--- Records for the exercise Enclosed Below ---
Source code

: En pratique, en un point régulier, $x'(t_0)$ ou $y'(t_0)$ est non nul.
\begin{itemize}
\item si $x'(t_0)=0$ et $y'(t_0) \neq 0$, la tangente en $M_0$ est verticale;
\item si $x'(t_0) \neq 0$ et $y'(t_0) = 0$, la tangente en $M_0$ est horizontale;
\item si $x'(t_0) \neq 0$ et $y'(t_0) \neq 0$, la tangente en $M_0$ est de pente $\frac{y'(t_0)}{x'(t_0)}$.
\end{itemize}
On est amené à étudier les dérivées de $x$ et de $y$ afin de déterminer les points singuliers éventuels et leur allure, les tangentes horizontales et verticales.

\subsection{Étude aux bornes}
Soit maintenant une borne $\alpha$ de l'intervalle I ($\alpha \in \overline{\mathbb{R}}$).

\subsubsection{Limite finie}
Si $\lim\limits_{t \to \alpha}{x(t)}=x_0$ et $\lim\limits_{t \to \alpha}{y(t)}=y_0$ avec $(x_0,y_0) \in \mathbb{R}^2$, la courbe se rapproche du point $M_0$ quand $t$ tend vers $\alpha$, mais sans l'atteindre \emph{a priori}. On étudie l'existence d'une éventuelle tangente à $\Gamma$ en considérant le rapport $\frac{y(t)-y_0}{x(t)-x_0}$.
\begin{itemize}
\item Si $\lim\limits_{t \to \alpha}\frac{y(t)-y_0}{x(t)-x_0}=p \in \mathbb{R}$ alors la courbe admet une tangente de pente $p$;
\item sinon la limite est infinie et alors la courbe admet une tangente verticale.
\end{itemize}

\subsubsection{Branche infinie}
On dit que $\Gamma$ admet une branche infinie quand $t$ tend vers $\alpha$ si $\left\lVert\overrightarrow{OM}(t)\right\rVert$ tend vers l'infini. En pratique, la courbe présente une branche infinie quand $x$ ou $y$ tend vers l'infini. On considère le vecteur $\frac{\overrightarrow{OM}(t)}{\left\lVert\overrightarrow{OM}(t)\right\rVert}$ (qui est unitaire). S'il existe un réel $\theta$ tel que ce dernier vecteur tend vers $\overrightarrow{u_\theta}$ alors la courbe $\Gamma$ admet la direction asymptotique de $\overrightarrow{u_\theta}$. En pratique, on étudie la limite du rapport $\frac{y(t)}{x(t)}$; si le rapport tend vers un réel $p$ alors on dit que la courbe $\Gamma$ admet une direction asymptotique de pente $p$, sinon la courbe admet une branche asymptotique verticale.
--- End of Enclosed Records for the exercise ---
*Task statement*. Only a number is wanted here: the count of lines in the data that contain the string "subsubsection".

*Output for this exercise*. 2